Vindo de Sorocaba (SP) para estudar Medicina na Universidade Estadual de Londrina (UEL), Élcio Oliveira Filho, num determinado momento, teve uma espécie de 'indagação interior'. ''Já estava estudando há um ano e percebi que precisava de mais alguma coisa; só 'aquilo' não era suficiente'', admite. Ele, que nunca havia tido nenhum contato com música, escolheu o violino para sua empreitada. ''Quando vi que os estudos começaram a render, cada vez mais eu me aplicava.'' E assim o aplicado e curioso aluno transformava o passatempo em coisa séria.

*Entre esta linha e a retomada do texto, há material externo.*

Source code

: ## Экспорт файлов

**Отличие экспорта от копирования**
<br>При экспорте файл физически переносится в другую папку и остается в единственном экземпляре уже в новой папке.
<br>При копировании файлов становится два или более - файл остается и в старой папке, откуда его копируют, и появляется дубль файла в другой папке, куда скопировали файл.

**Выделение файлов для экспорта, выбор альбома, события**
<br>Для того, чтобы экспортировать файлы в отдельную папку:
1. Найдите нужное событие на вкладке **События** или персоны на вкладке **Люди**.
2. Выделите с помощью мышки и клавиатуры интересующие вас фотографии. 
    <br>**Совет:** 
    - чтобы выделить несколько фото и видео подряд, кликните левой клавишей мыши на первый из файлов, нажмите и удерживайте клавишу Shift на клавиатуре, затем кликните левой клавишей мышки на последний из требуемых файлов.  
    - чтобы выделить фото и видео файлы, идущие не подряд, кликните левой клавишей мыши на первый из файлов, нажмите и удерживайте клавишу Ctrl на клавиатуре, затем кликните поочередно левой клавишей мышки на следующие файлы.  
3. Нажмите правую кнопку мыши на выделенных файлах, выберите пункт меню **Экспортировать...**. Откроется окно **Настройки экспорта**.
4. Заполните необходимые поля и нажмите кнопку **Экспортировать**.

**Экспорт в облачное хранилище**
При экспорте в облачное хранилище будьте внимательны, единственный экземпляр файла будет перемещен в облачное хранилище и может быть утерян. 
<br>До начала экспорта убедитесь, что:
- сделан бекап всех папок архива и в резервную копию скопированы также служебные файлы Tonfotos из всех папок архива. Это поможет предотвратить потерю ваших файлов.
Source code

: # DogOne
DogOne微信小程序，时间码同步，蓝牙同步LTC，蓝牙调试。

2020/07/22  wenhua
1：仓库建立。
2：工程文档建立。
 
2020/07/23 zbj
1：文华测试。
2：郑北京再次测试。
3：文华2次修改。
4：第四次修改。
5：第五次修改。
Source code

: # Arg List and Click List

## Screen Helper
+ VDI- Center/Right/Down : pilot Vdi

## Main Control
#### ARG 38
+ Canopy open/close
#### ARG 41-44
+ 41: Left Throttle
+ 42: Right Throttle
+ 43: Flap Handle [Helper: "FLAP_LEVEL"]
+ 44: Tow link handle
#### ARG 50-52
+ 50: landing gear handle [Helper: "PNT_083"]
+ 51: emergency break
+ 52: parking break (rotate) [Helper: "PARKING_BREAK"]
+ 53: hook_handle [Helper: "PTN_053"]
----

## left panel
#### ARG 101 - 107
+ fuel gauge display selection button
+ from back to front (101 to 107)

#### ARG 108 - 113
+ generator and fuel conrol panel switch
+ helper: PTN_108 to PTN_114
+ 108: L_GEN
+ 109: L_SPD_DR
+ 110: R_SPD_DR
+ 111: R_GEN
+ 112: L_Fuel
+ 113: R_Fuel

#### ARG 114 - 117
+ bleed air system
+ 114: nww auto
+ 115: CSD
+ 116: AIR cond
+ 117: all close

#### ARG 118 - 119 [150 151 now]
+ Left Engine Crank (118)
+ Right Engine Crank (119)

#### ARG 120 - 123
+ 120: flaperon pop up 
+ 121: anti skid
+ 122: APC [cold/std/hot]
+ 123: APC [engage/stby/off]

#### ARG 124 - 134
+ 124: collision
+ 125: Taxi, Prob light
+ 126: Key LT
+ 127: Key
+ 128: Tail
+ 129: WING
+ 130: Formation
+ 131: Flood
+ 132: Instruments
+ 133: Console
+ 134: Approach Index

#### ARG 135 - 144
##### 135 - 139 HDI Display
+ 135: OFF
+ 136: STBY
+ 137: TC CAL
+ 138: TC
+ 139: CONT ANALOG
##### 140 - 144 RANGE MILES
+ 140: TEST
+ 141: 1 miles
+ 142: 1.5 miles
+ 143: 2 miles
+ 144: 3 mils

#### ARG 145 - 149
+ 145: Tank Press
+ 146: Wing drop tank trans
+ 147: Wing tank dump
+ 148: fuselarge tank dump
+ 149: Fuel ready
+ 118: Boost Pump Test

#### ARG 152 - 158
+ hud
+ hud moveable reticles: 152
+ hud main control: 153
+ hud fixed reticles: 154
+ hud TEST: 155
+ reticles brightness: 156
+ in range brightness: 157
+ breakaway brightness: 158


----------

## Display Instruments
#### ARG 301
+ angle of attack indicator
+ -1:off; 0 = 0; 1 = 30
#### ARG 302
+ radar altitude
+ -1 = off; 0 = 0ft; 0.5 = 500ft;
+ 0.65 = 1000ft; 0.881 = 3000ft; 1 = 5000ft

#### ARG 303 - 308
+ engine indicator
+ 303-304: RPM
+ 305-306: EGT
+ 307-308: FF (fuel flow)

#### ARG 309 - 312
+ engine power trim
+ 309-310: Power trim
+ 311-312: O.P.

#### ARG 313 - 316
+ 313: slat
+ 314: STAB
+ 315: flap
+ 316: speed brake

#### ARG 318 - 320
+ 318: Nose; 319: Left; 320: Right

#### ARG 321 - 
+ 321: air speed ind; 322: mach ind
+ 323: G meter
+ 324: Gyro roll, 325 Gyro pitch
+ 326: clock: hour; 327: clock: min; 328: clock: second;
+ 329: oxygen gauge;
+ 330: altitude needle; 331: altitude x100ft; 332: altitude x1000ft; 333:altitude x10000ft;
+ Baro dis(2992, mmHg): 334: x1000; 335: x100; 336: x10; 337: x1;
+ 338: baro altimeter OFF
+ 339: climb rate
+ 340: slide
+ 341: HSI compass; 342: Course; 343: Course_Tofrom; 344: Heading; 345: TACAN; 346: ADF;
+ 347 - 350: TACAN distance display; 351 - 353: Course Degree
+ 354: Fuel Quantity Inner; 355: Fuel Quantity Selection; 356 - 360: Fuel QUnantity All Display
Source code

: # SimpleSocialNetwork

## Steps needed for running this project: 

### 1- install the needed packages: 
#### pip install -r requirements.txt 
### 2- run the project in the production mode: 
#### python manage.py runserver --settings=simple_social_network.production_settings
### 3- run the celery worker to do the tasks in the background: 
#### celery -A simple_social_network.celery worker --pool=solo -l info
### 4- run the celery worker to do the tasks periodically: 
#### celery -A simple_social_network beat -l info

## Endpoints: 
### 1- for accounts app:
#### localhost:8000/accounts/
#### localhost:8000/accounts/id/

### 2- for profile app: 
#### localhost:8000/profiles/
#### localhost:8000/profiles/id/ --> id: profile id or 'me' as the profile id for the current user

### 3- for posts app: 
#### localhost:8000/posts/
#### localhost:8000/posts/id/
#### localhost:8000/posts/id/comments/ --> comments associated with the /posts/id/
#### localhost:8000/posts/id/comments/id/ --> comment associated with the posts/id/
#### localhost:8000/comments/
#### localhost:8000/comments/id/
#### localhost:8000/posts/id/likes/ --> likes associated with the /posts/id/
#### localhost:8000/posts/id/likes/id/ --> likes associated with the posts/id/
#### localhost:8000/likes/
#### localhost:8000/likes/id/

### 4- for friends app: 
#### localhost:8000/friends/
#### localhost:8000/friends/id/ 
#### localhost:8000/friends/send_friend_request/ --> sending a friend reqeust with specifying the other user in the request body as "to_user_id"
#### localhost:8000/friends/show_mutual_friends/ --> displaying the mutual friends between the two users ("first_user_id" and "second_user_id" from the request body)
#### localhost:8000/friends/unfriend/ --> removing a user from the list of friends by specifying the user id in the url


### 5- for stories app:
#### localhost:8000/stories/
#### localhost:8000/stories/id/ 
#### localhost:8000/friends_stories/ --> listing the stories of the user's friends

Ainda dividindo o tempo com o a faculdade de Medicina, se engajava em bandas da cidade e fazia shows pelo circuito universitário. ''Comecei a receber dinheiro pelas apresentações e já mantinha pelo menos meus gastos pessoais'', conta. Foram viagens, experiências durante alguns anos até que, terminada a faculdade, em 2002, se viu diante da grande decisão: qual rumo tomar? ''Decidi dar uma chance para a música e não fazer residência; continei atuando nas duas áreas.''
Para isso, Oliveira trabalhava em Postos de Saúde em outras cidades do Paraná e voltava nos fins de semana para tocar. ''A música sempre foi algo tão sério quanto a medicina. Dificilmente conseguiria escolher entre as duas áreas, para mim elas se completam; aprendi a lidar com o dualismo da situação. Digo que sou médico das 8 às 18 horas e depois desse horário, sou músico'', brinca. Atualmente, ele faz shows com seu grupo musical, a Banda Celta e trabalha em Londrina, no Posto de Saúde do Jardim Bandeirantes (Zona Oeste). (M.T.)